START Records supplied
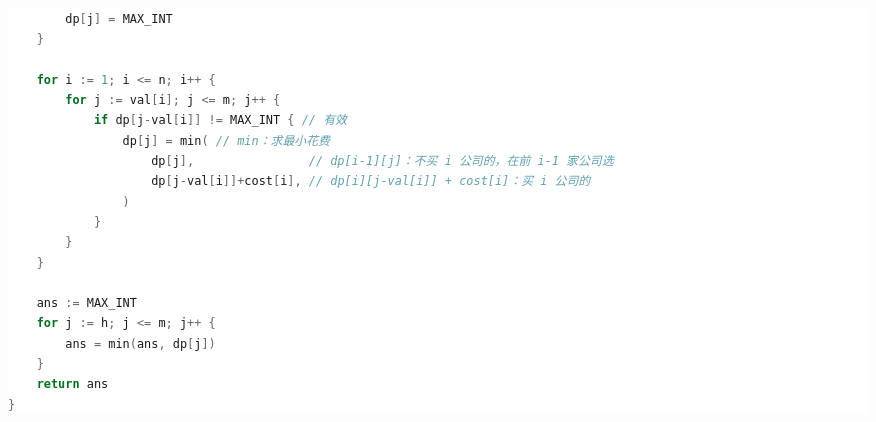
 ```go
		dp[j] = MAX_INT
	}

	for i := 1; i <= n; i++ {
		for j := val[i]; j <= m; j++ {
			if dp[j-val[i]] != MAX_INT { // 有效
				dp[j] = min( // min：求最小花费
					dp[j],                // dp[i-1][j]：不买 i 公司的，在前 i-1 家公司选
					dp[j-val[i]]+cost[i], // dp[i][j-val[i]] + cost[i]：买 i 公司的
				)
			}
		}
	}

	ans := MAX_INT
	for j := h; j <= m; j++ {
		ans = min(ans, dp[j])
	}
	return ans
}
```
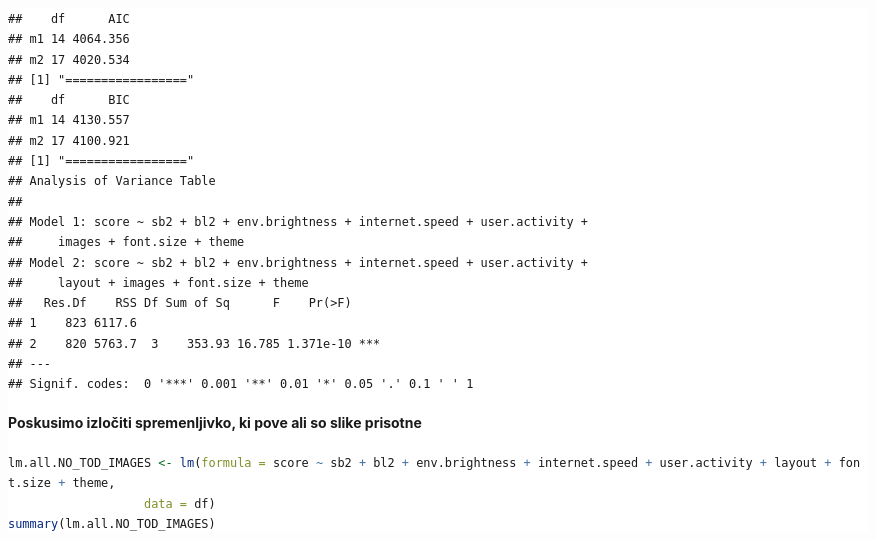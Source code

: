     ##    df      AIC
    ## m1 14 4064.356
    ## m2 17 4020.534
    ## [1] "================="
    ##    df      BIC
    ## m1 14 4130.557
    ## m2 17 4100.921
    ## [1] "================="
    ## Analysis of Variance Table
    ## 
    ## Model 1: score ~ sb2 + bl2 + env.brightness + internet.speed + user.activity + 
    ##     images + font.size + theme
    ## Model 2: score ~ sb2 + bl2 + env.brightness + internet.speed + user.activity + 
    ##     layout + images + font.size + theme
    ##   Res.Df    RSS Df Sum of Sq      F    Pr(>F)    
    ## 1    823 6117.6                                  
    ## 2    820 5763.7  3    353.93 16.785 1.371e-10 ***
    ## ---
    ## Signif. codes:  0 '***' 0.001 '**' 0.01 '*' 0.05 '.' 0.1 ' ' 1

#### Poskusimo izločiti spremenljivko, ki pove ali so slike prisotne

``` r
lm.all.NO_TOD_IMAGES <- lm(formula = score ~ sb2 + bl2 + env.brightness + internet.speed + user.activity + layout + font.size + theme,
                   data = df)
summary(lm.all.NO_TOD_IMAGES)
```
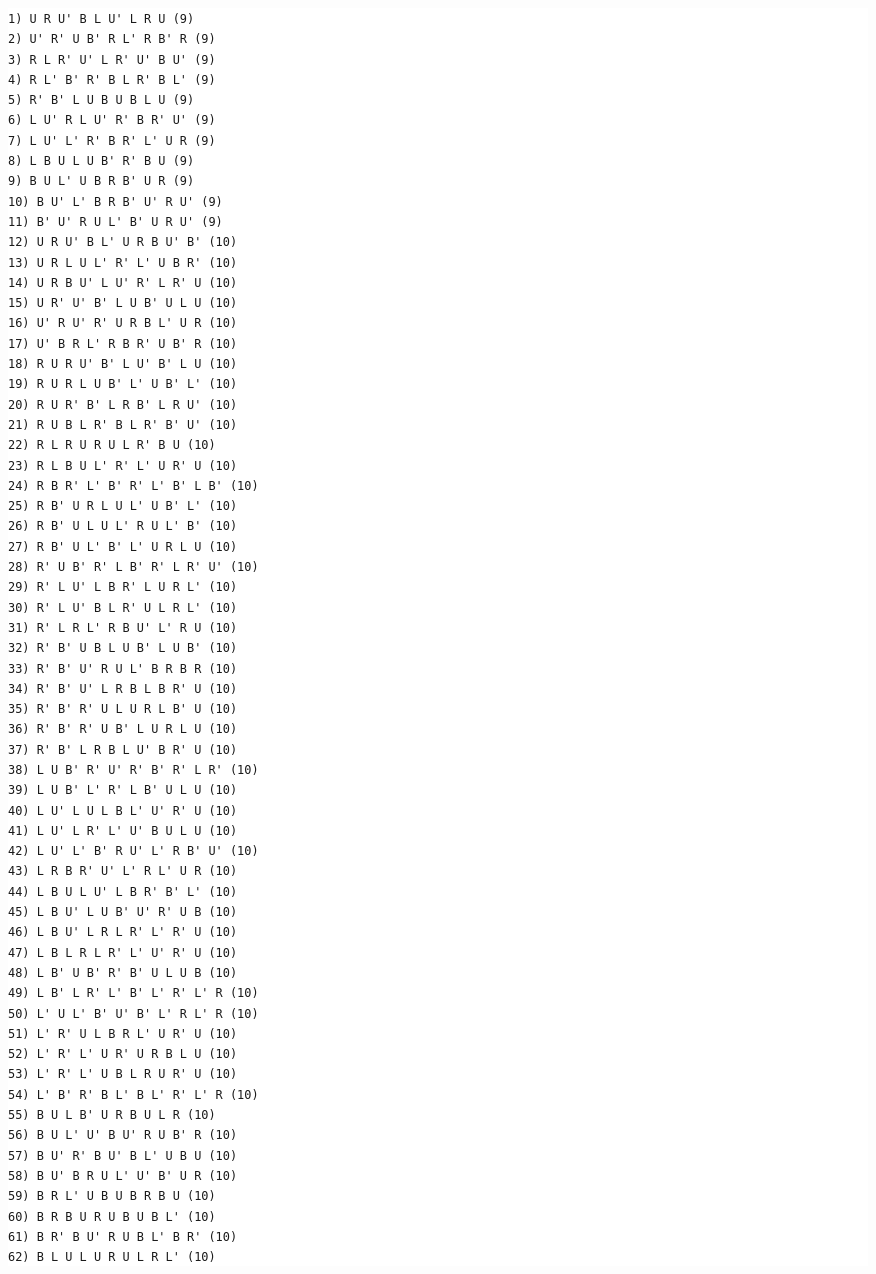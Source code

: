 
```
1) U R U' B L U' L R U (9)
2) U' R' U B' R L' R B' R (9)
3) R L R' U' L R' U' B U' (9)
4) R L' B' R' B L R' B L' (9)
5) R' B' L U B U B L U (9)
6) L U' R L U' R' B R' U' (9)
7) L U' L' R' B R' L' U R (9)
8) L B U L U B' R' B U (9)
9) B U L' U B R B' U R (9)
10) B U' L' B R B' U' R U' (9)
11) B' U' R U L' B' U R U' (9)
12) U R U' B L' U R B U' B' (10)
13) U R L U L' R' L' U B R' (10)
14) U R B U' L U' R' L R' U (10)
15) U R' U' B' L U B' U L U (10)
16) U' R U' R' U R B L' U R (10)
17) U' B R L' R B R' U B' R (10)
18) R U R U' B' L U' B' L U (10)
19) R U R L U B' L' U B' L' (10)
20) R U R' B' L R B' L R U' (10)
21) R U B L R' B L R' B' U' (10)
22) R L R U R U L R' B U (10)
23) R L B U L' R' L' U R' U (10)
24) R B R' L' B' R' L' B' L B' (10)
25) R B' U R L U L' U B' L' (10)
26) R B' U L U L' R U L' B' (10)
27) R B' U L' B' L' U R L U (10)
28) R' U B' R' L B' R' L R' U' (10)
29) R' L U' L B R' L U R L' (10)
30) R' L U' B L R' U L R L' (10)
31) R' L R L' R B U' L' R U (10)
32) R' B' U B L U B' L U B' (10)
33) R' B' U' R U L' B R B R (10)
34) R' B' U' L R B L B R' U (10)
35) R' B' R' U L U R L B' U (10)
36) R' B' R' U B' L U R L U (10)
37) R' B' L R B L U' B R' U (10)
38) L U B' R' U' R' B' R' L R' (10)
39) L U B' L' R' L B' U L U (10)
40) L U' L U L B L' U' R' U (10)
41) L U' L R' L' U' B U L U (10)
42) L U' L' B' R U' L' R B' U' (10)
43) L R B R' U' L' R L' U R (10)
44) L B U L U' L B R' B' L' (10)
45) L B U' L U B' U' R' U B (10)
46) L B U' L R L R' L' R' U (10)
47) L B L R L R' L' U' R' U (10)
48) L B' U B' R' B' U L U B (10)
49) L B' L R' L' B' L' R' L' R (10)
50) L' U L' B' U' B' L' R L' R (10)
51) L' R' U L B R L' U R' U (10)
52) L' R' L' U R' U R B L U (10)
53) L' R' L' U B L R U R' U (10)
54) L' B' R' B L' B L' R' L' R (10)
55) B U L B' U R B U L R (10)
56) B U L' U' B U' R U B' R (10)
57) B U' R' B U' B L' U B U (10)
58) B U' B R U L' U' B' U R (10)
59) B R L' U B U B R B U (10)
60) B R B U R U B U B L' (10)
61) B R' B U' R U B L' B R' (10)
62) B L U L U R U L R L' (10)
```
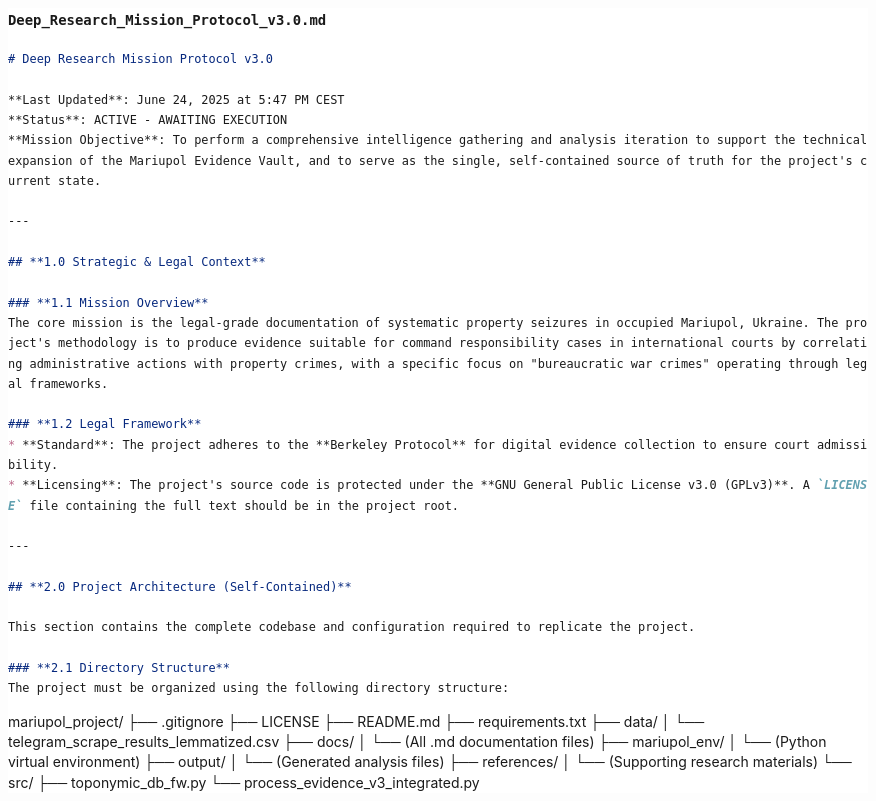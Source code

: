 ### **`Deep_Research_Mission_Protocol_v3.0.md`**

```markdown
# Deep Research Mission Protocol v3.0

**Last Updated**: June 24, 2025 at 5:47 PM CEST
**Status**: ACTIVE - AWAITING EXECUTION
**Mission Objective**: To perform a comprehensive intelligence gathering and analysis iteration to support the technical expansion of the Mariupol Evidence Vault, and to serve as the single, self-contained source of truth for the project's current state.

---

## **1.0 Strategic & Legal Context**

### **1.1 Mission Overview**
The core mission is the legal-grade documentation of systematic property seizures in occupied Mariupol, Ukraine. The project's methodology is to produce evidence suitable for command responsibility cases in international courts by correlating administrative actions with property crimes, with a specific focus on "bureaucratic war crimes" operating through legal frameworks.

### **1.2 Legal Framework**
* **Standard**: The project adheres to the **Berkeley Protocol** for digital evidence collection to ensure court admissibility.
* **Licensing**: The project's source code is protected under the **GNU General Public License v3.0 (GPLv3)**. A `LICENSE` file containing the full text should be in the project root.

---

## **2.0 Project Architecture (Self-Contained)**

This section contains the complete codebase and configuration required to replicate the project.

### **2.1 Directory Structure**
The project must be organized using the following directory structure:
```

mariupol\_project/
├── .gitignore
├── LICENSE
├── README.md
├── requirements.txt
├── data/
│   └── telegram\_scrape\_results\_lemmatized.csv
├── docs/
│   └── (All .md documentation files)
├── mariupol\_env/
│   └── (Python virtual environment)
├── output/
│   └── (Generated analysis files)
├── references/
│   └── (Supporting research materials)
└── src/
├── toponymic\_db\_fw.py
└── process\_evidence\_v3\_integrated.py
END Records supplied
#### [Goal of the exercise]
Check each line in the entries above for the string "documentation", then give the number of matching lines alone.

#### [Result of the exercise]
2